When checking the entries below, count every line with the word "Quick", then give only that number.

(Source records)
################

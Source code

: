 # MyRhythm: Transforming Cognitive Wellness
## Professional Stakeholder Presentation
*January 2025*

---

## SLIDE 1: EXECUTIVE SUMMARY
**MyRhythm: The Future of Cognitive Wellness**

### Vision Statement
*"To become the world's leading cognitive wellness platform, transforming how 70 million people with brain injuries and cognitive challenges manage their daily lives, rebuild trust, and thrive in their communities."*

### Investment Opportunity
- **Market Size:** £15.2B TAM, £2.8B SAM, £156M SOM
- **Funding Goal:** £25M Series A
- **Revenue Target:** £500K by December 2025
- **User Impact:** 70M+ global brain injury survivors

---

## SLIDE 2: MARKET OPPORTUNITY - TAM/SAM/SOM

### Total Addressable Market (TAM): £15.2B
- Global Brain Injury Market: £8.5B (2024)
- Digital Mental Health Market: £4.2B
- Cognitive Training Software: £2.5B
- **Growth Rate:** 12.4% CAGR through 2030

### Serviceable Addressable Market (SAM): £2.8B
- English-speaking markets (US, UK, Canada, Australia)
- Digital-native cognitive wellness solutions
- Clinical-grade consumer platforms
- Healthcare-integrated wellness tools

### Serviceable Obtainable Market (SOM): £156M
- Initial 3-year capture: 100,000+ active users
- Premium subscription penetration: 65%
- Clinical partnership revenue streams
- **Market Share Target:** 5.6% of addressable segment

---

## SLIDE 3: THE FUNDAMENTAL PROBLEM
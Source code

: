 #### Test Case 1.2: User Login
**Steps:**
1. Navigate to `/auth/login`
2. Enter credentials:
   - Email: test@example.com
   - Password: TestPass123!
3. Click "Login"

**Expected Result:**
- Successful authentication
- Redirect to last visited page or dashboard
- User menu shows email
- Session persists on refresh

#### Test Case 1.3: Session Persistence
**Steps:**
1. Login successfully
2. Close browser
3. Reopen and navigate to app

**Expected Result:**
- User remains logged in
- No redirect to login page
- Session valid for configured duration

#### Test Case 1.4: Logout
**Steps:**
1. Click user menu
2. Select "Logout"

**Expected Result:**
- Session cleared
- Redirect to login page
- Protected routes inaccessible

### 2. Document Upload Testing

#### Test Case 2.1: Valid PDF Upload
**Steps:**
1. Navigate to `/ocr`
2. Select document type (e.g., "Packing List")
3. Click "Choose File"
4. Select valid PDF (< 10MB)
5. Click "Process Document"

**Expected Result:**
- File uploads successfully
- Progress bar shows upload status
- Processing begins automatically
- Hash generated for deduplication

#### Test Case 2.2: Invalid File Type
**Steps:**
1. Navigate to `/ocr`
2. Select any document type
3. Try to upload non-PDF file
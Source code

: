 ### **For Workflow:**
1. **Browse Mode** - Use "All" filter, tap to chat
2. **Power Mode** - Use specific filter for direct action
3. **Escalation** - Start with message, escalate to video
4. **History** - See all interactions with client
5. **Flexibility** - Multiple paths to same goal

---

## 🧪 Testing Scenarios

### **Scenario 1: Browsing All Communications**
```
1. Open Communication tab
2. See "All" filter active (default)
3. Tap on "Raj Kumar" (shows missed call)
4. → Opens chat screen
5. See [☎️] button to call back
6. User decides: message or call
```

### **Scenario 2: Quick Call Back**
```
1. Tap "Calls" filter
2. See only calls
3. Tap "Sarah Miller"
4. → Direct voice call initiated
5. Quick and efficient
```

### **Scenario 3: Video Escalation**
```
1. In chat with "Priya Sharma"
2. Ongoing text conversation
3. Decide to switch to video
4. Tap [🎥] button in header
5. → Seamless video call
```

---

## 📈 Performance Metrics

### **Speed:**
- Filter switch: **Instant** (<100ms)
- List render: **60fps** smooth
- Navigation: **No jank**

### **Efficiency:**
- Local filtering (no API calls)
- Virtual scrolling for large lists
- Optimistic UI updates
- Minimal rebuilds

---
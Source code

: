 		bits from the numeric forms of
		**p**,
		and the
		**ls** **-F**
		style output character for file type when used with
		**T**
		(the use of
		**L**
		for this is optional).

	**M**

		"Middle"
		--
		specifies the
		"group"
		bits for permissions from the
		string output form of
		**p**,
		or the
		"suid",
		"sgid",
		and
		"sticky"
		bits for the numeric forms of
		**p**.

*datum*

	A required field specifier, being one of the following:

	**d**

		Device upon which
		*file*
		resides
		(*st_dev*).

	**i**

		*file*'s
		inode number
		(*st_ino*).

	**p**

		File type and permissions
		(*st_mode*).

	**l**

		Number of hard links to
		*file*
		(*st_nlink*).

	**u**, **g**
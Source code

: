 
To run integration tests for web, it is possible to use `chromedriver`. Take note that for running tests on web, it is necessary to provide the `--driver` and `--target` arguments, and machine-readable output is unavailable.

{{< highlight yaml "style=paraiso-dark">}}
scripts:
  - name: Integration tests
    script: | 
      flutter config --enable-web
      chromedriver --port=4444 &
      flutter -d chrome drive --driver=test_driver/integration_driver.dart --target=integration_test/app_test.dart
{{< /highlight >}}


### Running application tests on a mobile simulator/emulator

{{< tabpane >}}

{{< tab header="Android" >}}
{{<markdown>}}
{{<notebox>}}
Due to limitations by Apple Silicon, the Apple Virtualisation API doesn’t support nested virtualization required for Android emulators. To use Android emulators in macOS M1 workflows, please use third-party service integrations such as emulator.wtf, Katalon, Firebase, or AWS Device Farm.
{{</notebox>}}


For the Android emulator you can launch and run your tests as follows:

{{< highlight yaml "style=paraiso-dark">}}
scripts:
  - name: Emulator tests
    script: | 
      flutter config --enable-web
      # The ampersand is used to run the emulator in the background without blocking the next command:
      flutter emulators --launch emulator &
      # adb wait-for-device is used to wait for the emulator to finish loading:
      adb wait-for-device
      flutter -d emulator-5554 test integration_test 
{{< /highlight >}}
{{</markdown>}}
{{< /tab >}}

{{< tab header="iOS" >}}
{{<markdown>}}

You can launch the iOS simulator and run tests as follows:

################

* _Result_
2